Niger polls postponed yet again

2010-09-14 18:03

Niamey - Long awaited presidential and legislative polls in coup-hit Niger have been postponed by nearly a month to January 31, the election commission announced on Tuesday.

The first round of the election was due to have taken place on January 3, as part of a process of returning the west African country to civilian rule after a coup last February 18 during a political crisis.

"We were confronted with a problem of internal organisation and of financial means. Now that we have the means, there will be no more problems," the head of the independent national electoral commission (CENI), Ghousmane Abdourahmane, told AFP.

Niger is one of the poorest countries in the world, with only uranium for a natural resource, and depends on foreign donors for funds. Its people are also at the mercy of food shortages and, this year, devastating floods.

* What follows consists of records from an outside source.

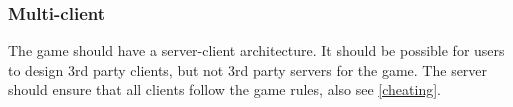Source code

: 

\subsubsection{Multi-client}
The game should have a server-client architecture. It should be possible for users to design 3rd party clients, but not 3rd party servers for the game. The server should ensure that all clients follow the game rules, also see \ref{cheating}.


\newpage
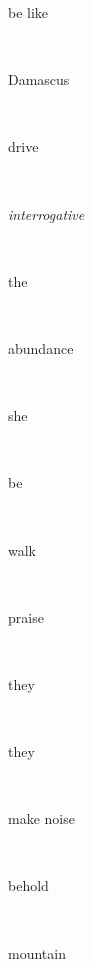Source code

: \documentclass[a4paper]{article}
\begin{document}
\begin{multicols}{4}
\begin{multicols}{4}
\begin{multicols}{5}
{\hebrewfont{}} \begin{english}be like\end{english}\\
{\hebrewfont{}} \begin{english}Damascus\end{english}\\
{\hebrewfont{}} \begin{english}drive\end{english}\\
{\hebrewfont{}} \begin{english}\textit{interrogative}\end{english}\\
{\hebrewfont{}} \begin{english}the\end{english}\\
{\hebrewfont{}} \begin{english}abundance\end{english}\\
{\hebrewfont{}} \begin{english}she\end{english}\\
{\hebrewfont{}} \begin{english}be\end{english}\\
{\hebrewfont{}} \begin{english}walk\end{english}\\
{\hebrewfont{}} \begin{english}praise\end{english}\\
{\hebrewfont{}} \begin{english}they\end{english}\\
{\hebrewfont{}} \begin{english}they\end{english}\\
{\hebrewfont{}} \begin{english}make noise\end{english}\\
{\hebrewfont{}} \begin{english}behold\end{english}\\
{\hebrewfont{}} \begin{english}mountain\end{english}\\

\end{multicols}
\end{multicols}
\end{multicols}
\end{document}
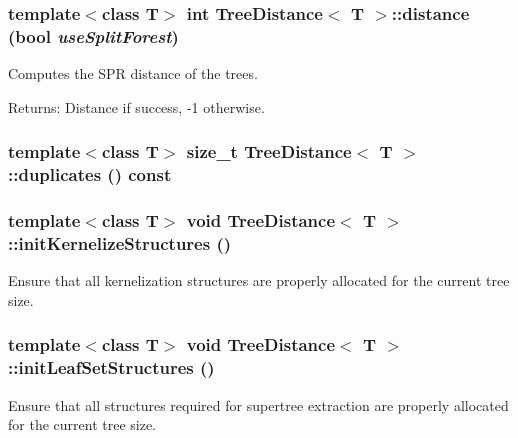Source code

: \subsubsection{\setlength{\rightskip}{0pt plus 5cm}template$<$class T$>$ int {\bf Tree\-Distance}$<$ T $>$::distance (bool {\em use\-Split\-Forest})}\label{classTreeDistance_a8}


Computes the SPR distance of the trees. 

\begin{Desc}
\item[Returns:]Distance if success, -1 otherwise. \end{Desc}
\subsubsection{\setlength{\rightskip}{0pt plus 5cm}template$<$class T$>$ size\_\-t {\bf Tree\-Distance}$<$ T $>$::duplicates () const}\label{classTreeDistance_a12}


\subsubsection{\setlength{\rightskip}{0pt plus 5cm}template$<$class T$>$ void {\bf Tree\-Distance}$<$ T $>$::init\-Kernelize\-Structures ()\hspace{0.3cm}{\tt  [protected]}}\label{classTreeDistance_b0}


Ensure that all kernelization structures are properly allocated for the current tree size. 

\subsubsection{\setlength{\rightskip}{0pt plus 5cm}template$<$class T$>$ void {\bf Tree\-Distance}$<$ T $>$::init\-Leaf\-Set\-Structures ()\hspace{0.3cm}{\tt  [protected]}}\label{classTreeDistance_b2}


Ensure that all structures required for supertree extraction are properly allocated for the current tree size. 

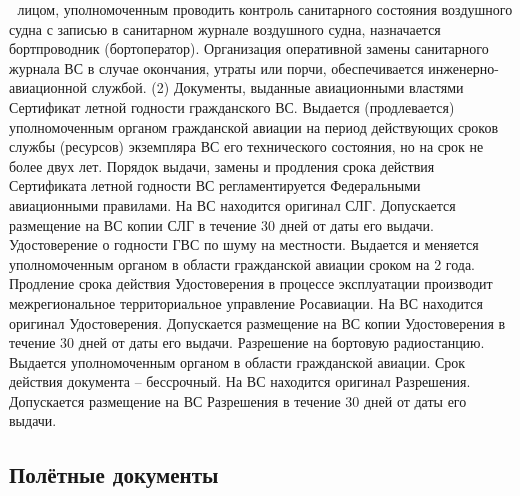 	лицом, уполномоченным проводить контроль санитарного состояния воздушного судна с записью в санитарном журнале воздушного судна, назначается бортпроводник (бортоператор). 
Организация оперативной замены санитарного журнала ВС в случае окончания, утраты или порчи, обеспечивается инженерно-авиационной службой.
           (2)  Документы, выданные авиационными властями Сертификат летной годности 
                                                                гражданского ВС.
Выдается (продлевается) уполномоченным органом гражданской авиации на период действующих сроков службы (ресурсов) экземпляра ВС его технического состояния, но на срок не более двух лет.
Порядок выдачи, замены и продления срока действия Сертификата летной годности ВС регламентируется Федеральными авиационными правилами. 
 На ВС находится оригинал СЛГ. Допускается размещение на ВС копии СЛГ в течение 30 дней от даты его выдачи.
Удостоверение о годности ГВС по шуму на местности.
Выдается и меняется уполномоченным органом в области гражданской авиации сроком на 2 года.
Продление срока действия Удостоверения в процессе эксплуатации производит межрегиональное территориальное управление Росавиации.
На ВС находится оригинал Удостоверения. Допускается размещение на ВС копии Удостоверения в течение 30 дней от даты его выдачи.
Разрешение на бортовую радиостанцию.
Выдается уполномоченным органом в области гражданской авиации. Срок действия документа – бессрочный. 
На ВС находится оригинал Разрешения. Допускается размещение на ВС Разрешения в течение 30 дней от даты его выдачи.

\subsection{Полётные документы}

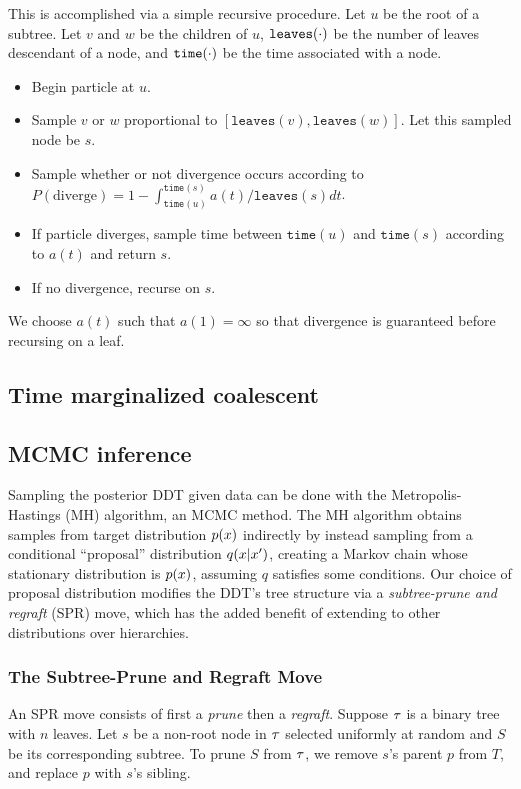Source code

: This is accomplished via a simple recursive procedure.
Let $u$ be the root of a subtree. 
Let $v$ and $w$
be the children of $u$, $\tt{leaves}(\cdot)$ 
be the number of leaves descendant of a node,
and $\tt{time}(\cdot)$ be the time associated with a node.
\begin{itemize}
\item Begin particle at $u$.
\item Sample $v$ or $w$ proportional to $[\texttt{leaves}(v), \texttt{leaves}(w)]$. Let this
sampled node be $s$.
\item Sample whether or not divergence occurs according to $P(\text{diverge}) = 1 - \int_{\texttt{time}(u)}^{\texttt{time}(s)} a(t)/ \texttt{leaves}(s) dt$.
\item If particle diverges, sample time between $\texttt{time}(u)$ and $\texttt{time}(s)$
according to $a(t)$ and return $s$.
\item If no divergence, recurse on $s$.
\end{itemize}
We choose $a(t)$ such that $a(1) = \infty$ so that
divergence is guaranteed before recursing on a leaf.

\subsection{Time marginalized coalescent}

\subsection{MCMC inference}
Sampling the posterior
DDT given data can be done with the
Metropolis-Hastings (MH) algorithm,
an MCMC method.
The MH algorithm 
obtains samples from target distribution $p(x)$
indirectly by instead sampling
from a conditional ``proposal'' distribution $q(x | x')$,
creating a Markov chain whose stationary
distribution is $p(x)$, assuming $q$ satisfies some conditions.
Our choice of proposal distribution
modifies the DDT's tree structure
via a \emph{subtree-prune and regraft} (SPR) move,
which has the added benefit of extending to
other distributions over hierarchies.


\subsubsection*{The Subtree-Prune and Regraft Move}
\label{app:sprsampler}
An SPR move consists of first a \emph{prune} then a \emph{regraft}.
Suppose $\tau$ is a binary tree with $n$ leaves.
Let $s$ be a non-root node in $\tau$ 
selected uniformly at random and
$S$ be its corresponding subtree.
To prune $S$ from $\tau$, we 
remove $s$'s parent $p$
from $T$, and replace $p$ with $s$'s sibling.

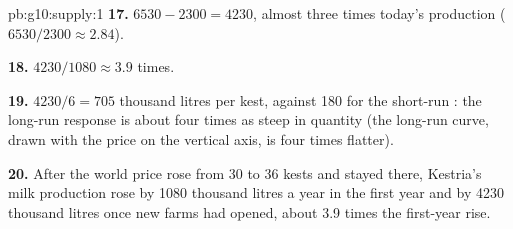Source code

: \begin{solution}{pb:g10:supply:1}
\textbf{17.} $6530 - 2300 = 4230$, almost three times today's production ($6530/2300 \approx 2.84$).

\textbf{18.} $4230/1080 \approx 3.9$ times.

\textbf{19.} $4230/6 = 705$ thousand litres per kest, against 180 for the short-run : the long-run response is about four times as steep in
quantity (the long-run curve, drawn with the price on the vertical axis, is four times flatter).

\textbf{20.} After the world price rose from 30 to 36 kests and stayed there, Kestria's milk production rose by \num{1080} thousand litres a year in the
first year and by \num{4230} thousand litres once new farms had opened, about 3.9 times the first-year rise.
\end{solution}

"The first round of the presidential election will take place on January 31 and will be combined with parliamentary elections," Abdourahmane said.

'Definitive' new calendar

If there is a need for a second round, it will take place on March 12 2011, instead of January 14, he added. "This new calendar is definitive and the election dates will not be postponed again."

The swearing in of a new president is planned for April 6 2011, instead of March 11. The military junta led by General Salou Djibo had pledged to restore power to elected civilians next March.

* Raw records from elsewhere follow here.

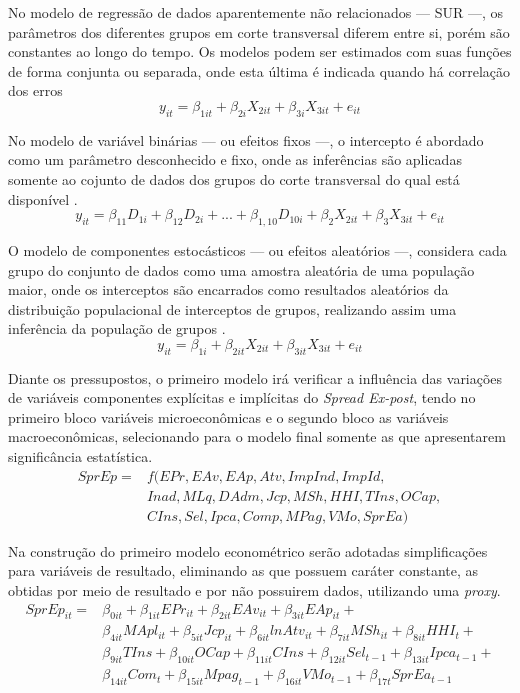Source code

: \documentclass[12pt,12pt,openright,oneside,a4paper,chapter=TITLE,section=TITLE,subsection=TITLE,subsubsection=TITLE,english,french,spanish,portugues,sumario=tradicional]{abntex2}
\begin{document}
No modelo de regressão de dados aparentemente não relacionados --- SUR ---, os parâmetros dos diferentes grupos em corte transversal diferem entre si, porém são constantes ao longo do tempo. Os modelos podem ser estimados com suas funções de forma conjunta ou separada, onde esta última é indicada quando há correlação dos erros \cite{hill:2010}
\[
y_{it} = \beta_{1it} + \beta_{2i}X_{2it} + \beta_{3i}X_{3it} + e_{it}
\]

No modelo de variável binárias --- ou efeitos fixos ---, o intercepto é abordado como um parâmetro desconhecido e fixo, onde as inferências são aplicadas somente ao cojunto de dados dos grupos do corte transversal do qual está disponível \cite{hill:2010}.
\[
y_{it} = \beta_{11}D_{1i} + \beta_{12}D_{2i} + ... + \beta_{1,10}D_{10i} + \beta_{2}X_{2it} + \beta_{3}X_{3it} + e_{it}
\]

O modelo de componentes estocásticos --- ou efeitos aleatórios ---, considera cada grupo do conjunto de dados como uma amostra aleatória de uma população maior, onde os interceptos são encarrados como resultados aleatórios da distribuição populacional de interceptos de grupos, realizando assim uma inferência da população de grupos \cite{hill:2010}.
\[
y_{it} = \beta_{1i} + \beta_{2it}X_{2it} + \beta_{3it}X_{3it} + e_{it}
\]

Diante os pressupostos, o primeiro modelo irá verificar a influência das variações de variáveis componentes explícitas e implícitas do \emph{Spread Ex-post}, tendo no primeiro bloco variáveis microeconômicas e o segundo bloco as variáveis macroeconômicas, selecionando para o modelo final somente as que apresentarem significância estatística.
\[\begin{aligned}
SprEp = &f(EPr, EAv, EAp, Atv, ImpInd, ImpId, \\ 
& Inad, MLq, DAdm, Jcp, MSh, HHI, TIns, OCap, \\ 
& CIns, Sel, Ipca, Comp, MPag, VMo, SprEa)
\end{aligned}\]

Na construção do primeiro modelo econométrico serão adotadas simplificações para variáveis de resultado, eliminando as que possuem caráter constante, as obtidas por meio de resultado e por não possuirem dados, utilizando uma \emph{proxy}.
\[\begin{aligned}
SprEp_{it} = & \beta_{0it} + \beta_{1it}EPr_{it} + \beta_{2it}EAv_{it} + \beta_{3it}EAp_{it} + \\
&\beta_{4it}MApl_{it} + \beta_{5it}Jcp_{it}  + \beta_{6it}lnAtv_{it} + \beta_{7it}MSh_{it}  + \beta_{8it}HHI_{t} + \\
& \beta_{9it}TIns + \beta_{10it}OCap + \beta_{11it}CIns + \beta_{12it}Sel_{t-1} + \beta_{13it}Ipca_{t-1} + \\
& \beta_{14it}Com_{t} + \beta_{15it}Mpag_{t-1} + \beta_{16it}VMo_{t-1} +  \beta_{17t}SprEa_{t-1}
\end{aligned}\]
\end{document}
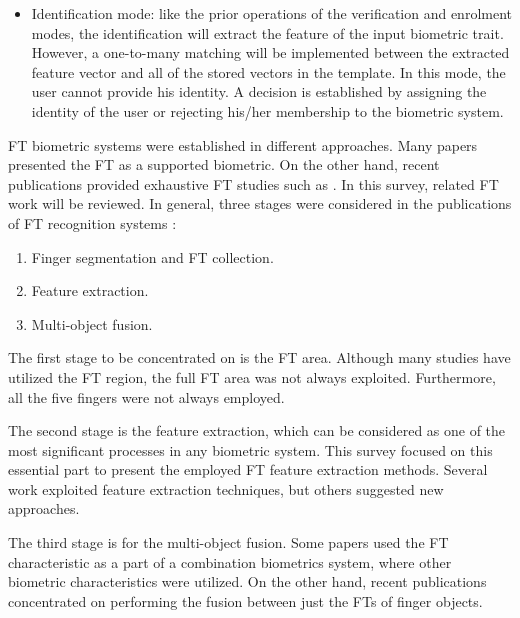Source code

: \documentclass[review]{elsarticle}
\begin{document}
\begin{itemize}
		\item Identification mode: like the prior operations of the verification and enrolment modes, the identification will extract the feature of the input biometric trait. However, a one-to-many matching will be implemented between the extracted feature vector and all of the stored vectors in the template. In this mode, the user cannot provide his identity. A decision is established by assigning the identity of the user or rejecting his/her membership to the biometric system. 
	\end{itemize}
	
	FT biometric systems were established in different approaches. Many papers presented the FT as a supported biometric. On the other hand, recent publications provided exhaustive FT studies such as \cite{Al-Nima2017Robust,Al-Nima2017finger}. In this survey, related FT work will be reviewed. In general, three stages were considered in the publications of FT recognition systems \cite{Al-Nima2017Robust,Al-Nima2017efficient,Al-Nima2017Signal}: 
	\begin{enumerate}
		\item Finger segmentation and FT collection.
		\item Feature extraction.
		\item Multi-object fusion.
	\end{enumerate}

	The first stage to be concentrated on is the FT area. Although many studies have utilized the FT region, the full FT area was not always exploited. Furthermore, all the five fingers were not always employed. 

	The second stage is the feature extraction, which can be considered as one of the most significant processes in any biometric system. This survey focused on this essential part to present the employed FT feature extraction methods. Several work exploited feature extraction techniques, but others suggested new approaches. 

	The third stage is for the multi-object fusion. Some papers used the FT characteristic as a part of a combination biometrics system, where other biometric characteristics were utilized. On the other hand, recent publications concentrated on performing the fusion between just the FTs of finger objects. 
\end{document}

The junta, which calls itself the Supreme Council for the Restoration of Democracy, ousted president Mamadou Tandja, who had tried to cling to power beyond the end of his second mandate and plunged the country into crisis.

Tandja has been under house arrest since the coup, while the military has co-operated with civilian institutions in order to pave the way for a handover of power.

Local elections announced for November 1 2010, have been put off until January 8 2011.

However, the CENI has kept the date for a constitutional referendum, due on October 31.

At the beginning of September, Djibo's junta accepted a draft constitution presented to it in an almost definitive version drawn up by a consultative council, which represents the civic forces of the nation.

The voting commission presented its new electoral calendar to the council and political figures last week during a meeting in Niamey.

It was finally decided that Nigerien residents abroad would not be given an opportunity to vote.

According to the CENI, a census and voting operations for people abroad would have cost €7.6m, which was considered too expensive.

For the electoral process as a whole, the commission has drawn up a global budget of about €45.7m, of which the international community was to consecrate two-thirds.